[LISTED RECORDS — start]
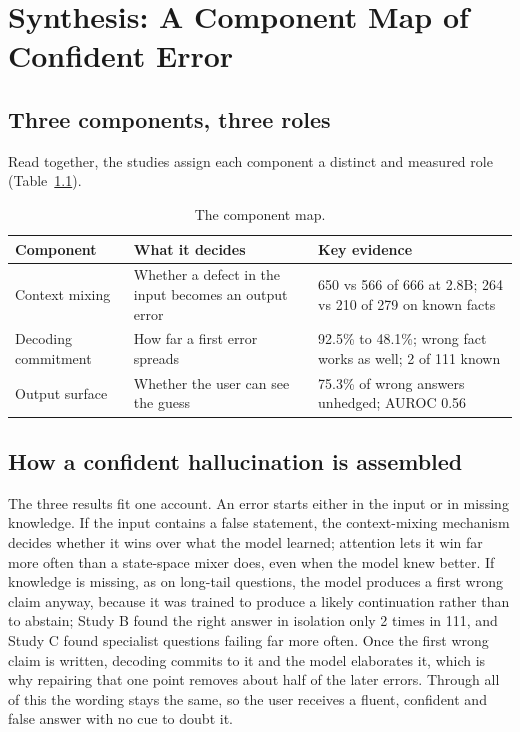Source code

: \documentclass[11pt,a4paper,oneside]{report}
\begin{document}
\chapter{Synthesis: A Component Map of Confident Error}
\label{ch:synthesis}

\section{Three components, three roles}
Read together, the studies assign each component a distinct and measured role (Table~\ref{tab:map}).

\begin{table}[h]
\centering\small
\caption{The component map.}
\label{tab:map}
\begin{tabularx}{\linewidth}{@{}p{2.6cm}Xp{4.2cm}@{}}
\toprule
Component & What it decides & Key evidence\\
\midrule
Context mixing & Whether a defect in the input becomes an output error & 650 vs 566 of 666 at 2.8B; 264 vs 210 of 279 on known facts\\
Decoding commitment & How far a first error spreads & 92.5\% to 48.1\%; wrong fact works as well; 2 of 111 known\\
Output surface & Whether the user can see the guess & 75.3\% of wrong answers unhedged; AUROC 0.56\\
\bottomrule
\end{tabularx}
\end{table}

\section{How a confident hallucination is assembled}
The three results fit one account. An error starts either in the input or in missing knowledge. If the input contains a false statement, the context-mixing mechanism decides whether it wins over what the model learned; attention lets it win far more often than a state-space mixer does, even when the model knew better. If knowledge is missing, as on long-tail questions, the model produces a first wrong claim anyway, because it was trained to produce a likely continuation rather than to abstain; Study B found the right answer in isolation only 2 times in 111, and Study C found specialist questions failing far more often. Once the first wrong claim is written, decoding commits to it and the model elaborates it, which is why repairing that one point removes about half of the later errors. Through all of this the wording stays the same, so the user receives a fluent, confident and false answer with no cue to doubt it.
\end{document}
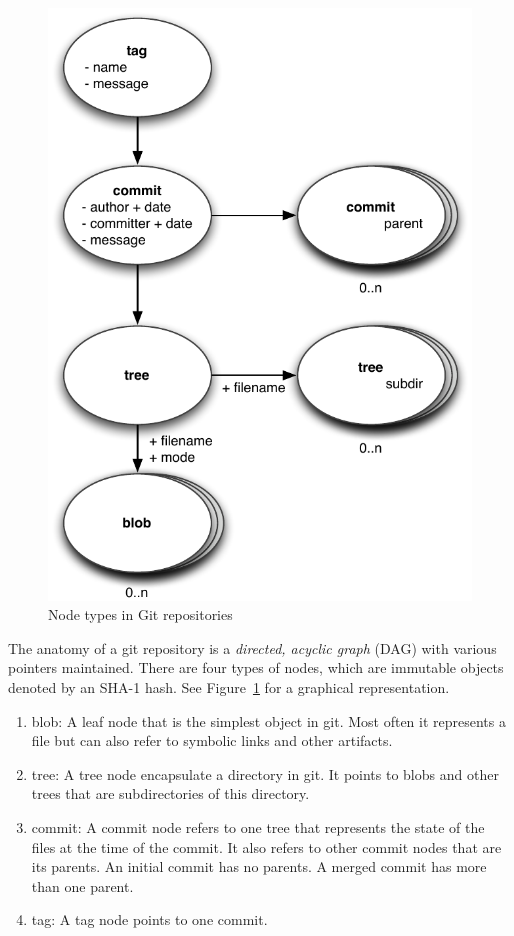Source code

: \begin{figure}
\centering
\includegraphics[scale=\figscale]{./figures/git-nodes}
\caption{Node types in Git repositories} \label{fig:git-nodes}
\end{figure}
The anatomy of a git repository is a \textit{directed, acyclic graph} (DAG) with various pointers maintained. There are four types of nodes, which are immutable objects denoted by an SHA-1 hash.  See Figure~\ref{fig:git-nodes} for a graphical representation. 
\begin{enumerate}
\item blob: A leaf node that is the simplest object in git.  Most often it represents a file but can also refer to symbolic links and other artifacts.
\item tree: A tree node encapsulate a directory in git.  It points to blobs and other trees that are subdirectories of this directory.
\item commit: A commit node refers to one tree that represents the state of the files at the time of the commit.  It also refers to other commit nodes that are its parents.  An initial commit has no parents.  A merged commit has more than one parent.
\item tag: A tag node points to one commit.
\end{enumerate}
[LISTED RECORDS — finish]
* [EXERCISE INSTRUCTIONS]:
Lines holding "points": give how many there are in the entries above, and nothing more.

* [RESULT OF THE EXERCISE]:
2